What you are asked to do:
Within the listing below, count the lines that have the string "textwidth". Answer with that number only.

• • •

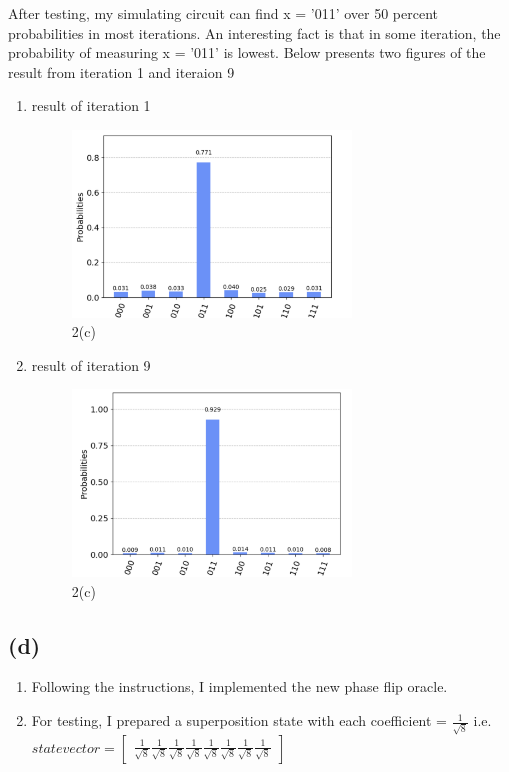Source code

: \documentclass{article}
\begin{document}
\begin{CJK*}{UTF8}{bsmi}
After testing, my simulating circuit can find x = '011' over 50 percent probabilities in most iterations. An interesting fact is that in some iteration, the probability of measuring x = '011' is lowest.
Below presents two figures of the result from iteration 1 and iteraion 9
\begin{enumerate}
    \item result of iteration 1
    \begin{figure}[h]
    \centering
    \includegraphics[width=0.7\textwidth]{1.png}
    \caption{\label{fig:1.png}2(c)}
    \end{figure}
    \item result of iteration 9
    \begin{figure}[h]
    \centering
    \includegraphics[width=0.7\textwidth]{9.png}
    \caption{\label{fig:9.png}2(c)}
    \end{figure}
\end{enumerate}
\subsection{(d)}
\begin{enumerate}
    \item Following the instructions, I implemented the new phase flip oracle.  

    \item For testing, I prepared a superposition state with each coefficient = $\frac{1}{\sqrt{8}}$ i.e. $statevector = \begin{bmatrix}
    \frac{1}{\sqrt{8}} \frac{1}{\sqrt{8}} \frac{1}{\sqrt{8}} \frac{1}{\sqrt{8}} \frac{1}{\sqrt{8}} \frac{1}{\sqrt{8}} \frac{1}{\sqrt{8}} \frac{1}{\sqrt{8}}
    \end{bmatrix}$
    

\end{enumerate}
\end{CJK*}
\end{document}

• • •

Result of this exercise:
2